*Input data*.
........
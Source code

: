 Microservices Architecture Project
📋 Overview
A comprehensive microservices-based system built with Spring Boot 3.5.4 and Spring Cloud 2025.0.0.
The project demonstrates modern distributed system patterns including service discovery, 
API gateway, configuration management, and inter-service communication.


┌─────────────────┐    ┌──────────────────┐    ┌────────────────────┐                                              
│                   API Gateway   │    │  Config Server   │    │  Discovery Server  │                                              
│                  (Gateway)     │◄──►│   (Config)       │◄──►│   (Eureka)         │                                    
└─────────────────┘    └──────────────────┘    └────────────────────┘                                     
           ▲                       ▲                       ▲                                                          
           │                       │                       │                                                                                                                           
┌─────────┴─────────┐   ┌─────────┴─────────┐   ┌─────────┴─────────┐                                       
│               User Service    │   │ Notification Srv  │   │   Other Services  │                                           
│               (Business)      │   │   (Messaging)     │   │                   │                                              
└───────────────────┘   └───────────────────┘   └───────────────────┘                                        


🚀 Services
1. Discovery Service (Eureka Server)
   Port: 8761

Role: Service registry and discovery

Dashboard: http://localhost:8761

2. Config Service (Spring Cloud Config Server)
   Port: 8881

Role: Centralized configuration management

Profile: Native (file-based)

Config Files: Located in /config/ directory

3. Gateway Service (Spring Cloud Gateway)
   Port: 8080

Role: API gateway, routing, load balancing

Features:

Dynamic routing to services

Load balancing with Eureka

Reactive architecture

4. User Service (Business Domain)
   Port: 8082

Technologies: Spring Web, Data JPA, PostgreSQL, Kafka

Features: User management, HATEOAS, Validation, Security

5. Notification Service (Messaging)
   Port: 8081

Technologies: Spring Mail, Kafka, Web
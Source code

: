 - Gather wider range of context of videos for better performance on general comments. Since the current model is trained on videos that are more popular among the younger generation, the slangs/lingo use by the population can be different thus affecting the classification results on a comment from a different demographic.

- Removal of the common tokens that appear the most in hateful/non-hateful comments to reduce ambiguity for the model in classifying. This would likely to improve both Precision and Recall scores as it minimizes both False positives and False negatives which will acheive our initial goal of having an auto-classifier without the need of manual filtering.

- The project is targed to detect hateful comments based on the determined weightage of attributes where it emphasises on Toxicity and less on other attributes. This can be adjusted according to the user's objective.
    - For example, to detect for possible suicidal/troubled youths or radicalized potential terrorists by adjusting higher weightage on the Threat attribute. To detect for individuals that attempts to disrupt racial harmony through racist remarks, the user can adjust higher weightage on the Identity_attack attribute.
........
*Exercise details*. For every line in the data above that holds "management", return the line itself.

*Your response*.
API gateway, configuration management, and inter-service communication.
Role: Centralized configuration management
Features: User management, HATEOAS, Validation, Security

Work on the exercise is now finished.